* Prompt *
Where a line of the entries holds the string "always", copy that line.

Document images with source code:

****************

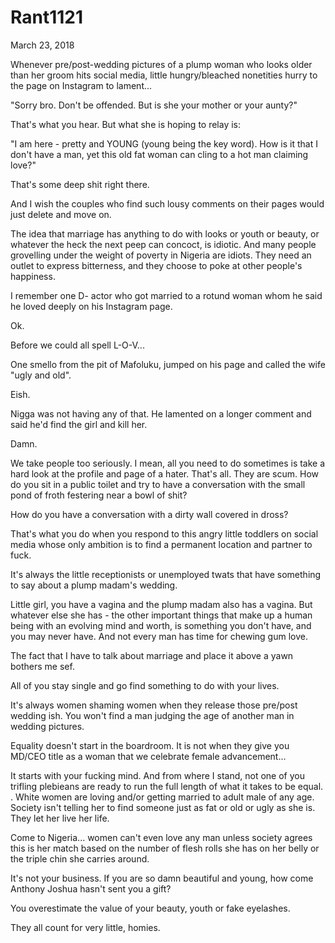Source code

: # Rant1121


March 23, 2018

Whenever pre/post-wedding pictures of a plump woman who looks older than her groom hits social media, little hungry/bleached nonetities hurry to the page on Instagram to lament...

"Sorry bro. Don't be offended. But is she your mother or your aunty?"

That's what you hear. But what she is hoping to relay is:

"I am here - pretty and YOUNG (young being the key word). How is it that I don't have a man, yet this old fat woman can cling to a hot man claiming love?"

That's some deep shit right there.

And I wish the couples who find such lousy comments on their pages would just delete and move on. 

The idea that marriage has anything to do with looks or youth or beauty, or whatever the heck the next peep can concoct, is idiotic. And many people grovelling under the weight of poverty in Nigeria are idiots. They need an outlet to express bitterness, and they choose to poke at other people's happiness.

I remember one D- actor who got married to a rotund woman whom he said he loved deeply on his Instagram page.

Ok.

Before we could all spell L-O-V...

One smello from the pit of Mafoluku, jumped on his page and called the wife "ugly and old".

Eish. 

Nigga was not having any of that. He lamented on a longer comment and said he'd find the girl and kill her.

Damn. 

We take people too seriously. I mean, all you need to do sometimes is take a hard look at the profile and page of a hater. That's all. They are scum. How do you sit in a public toilet and try to have a conversation with the small pond of froth festering near a bowl of shit?

How do you have a conversation with a dirty wall covered in dross?

That's what you do when you respond to this angry little toddlers on social media whose only ambition is to find a permanent location and partner to fuck.

It's always the little receptionists or unemployed twats that have something to say about a plump madam's wedding.

Little girl, you have a vagina and the plump madam also has a vagina. But whatever else she has - the other important things that make up a human being with an evolving mind and worth, is something you don't have, and you may never have. And not every man has time for chewing gum love. 

The fact that I have to talk about marriage and place it above a yawn bothers me sef. 

All of you stay single and go find something to do with your lives.

It's always women shaming women when they release those pre/post wedding ish. You won't  find a man judging the age of another man in wedding pictures.

Equality doesn't start in the boardroom. It is not when they give you MD/CEO title as a woman that we celebrate female advancement...

It starts with your fucking mind. And from where I stand, not one of you trifling plebieans are ready to run the full length of what it takes to be equal. 
.
White women are loving and/or getting married to adult male of any age. Society isn't telling her to find someone just as fat or old or ugly as she is. They let her live her life.

Come to Nigeria... women can't even love any man unless society agrees this is her match based on the number of flesh rolls she has on her belly or the triple chin she carries around.

It's not your business. If you are so damn beautiful and young, how come Anthony Joshua hasn't sent you a gift?

You overestimate the value of your beauty, youth or fake eyelashes.

They all count for very little, homies.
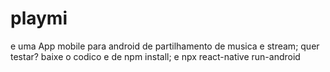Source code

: # playmi
e uma App mobile para android de partilhamento de musica e stream;
quer testar?
baixe o codico
e
de
npm install; e npx react-native run-android

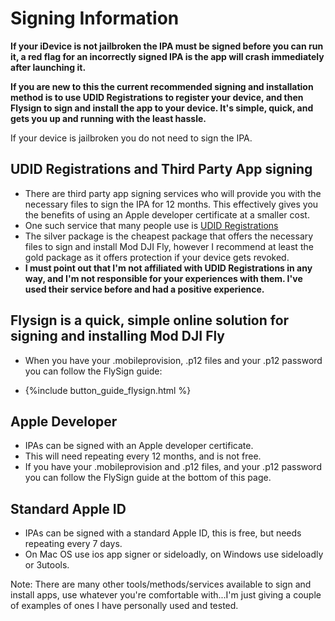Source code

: # Signing Information

**If your iDevice is not jailbroken the IPA must be signed before you can run it, a red flag for an incorrectly signed IPA is the app will crash immediately after launching it.**

**If you are new to this the current recommended signing and installation method is to use UDID Registrations to register your device, and then Flysign to sign and install the app to your device. It's simple, quick, and gets you up and running with the least hassle.**

If your device is jailbroken you do not need to sign the IPA.


## UDID Registrations and Third Party App signing 
* There are third party app signing services who will provide you with the necessary files to sign the IPA for 12 months. This effectively gives you the benefits of using an Apple developer certificate at a smaller cost.
* One such service that many people use is [UDID Registrations](https://www.udidregistrations.com/buy)
* The silver package is the cheapest package that offers the necessary files to sign and install Mod DJI Fly, however I recommend at least the gold package as it offers protection if your device gets revoked.
* **I must point out that I'm not affiliated with UDID Registrations in any way, and I'm not responsible for your experiences with them. I've used their service before and had a positive experience.**

## Flysign is a quick, simple online solution for signing and installing Mod DJI Fly
* When you have your .mobileprovision, .p12 files and your .p12 password you can follow the FlySign guide:

* {%include button_guide_flysign.html %}

## Apple Developer
* IPAs can be signed with an Apple developer certificate.
* This will need repeating every 12 months, and is not free. 
* If you have your .mobileprovision and .p12 files, and your .p12 password you can follow the FlySign guide at the bottom of this page. 

## Standard Apple ID
* IPAs can be signed with a standard Apple ID, this is free, but needs repeating every 7 days.
* On Mac OS use ios app signer or sideloadly, on Windows use sideloadly or 3utools.



Note: There are many other tools/methods/services available to sign and install apps, use whatever you're comfortable with...I'm just giving a couple of examples of ones I have personally used and tested.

****************

* Exercise result *
It's always the little receptionists or unemployed twats that have something to say about a plump madam's wedding.
It's always women shaming women when they release those pre/post wedding ish. You won't  find a man judging the age of another man in wedding pictures.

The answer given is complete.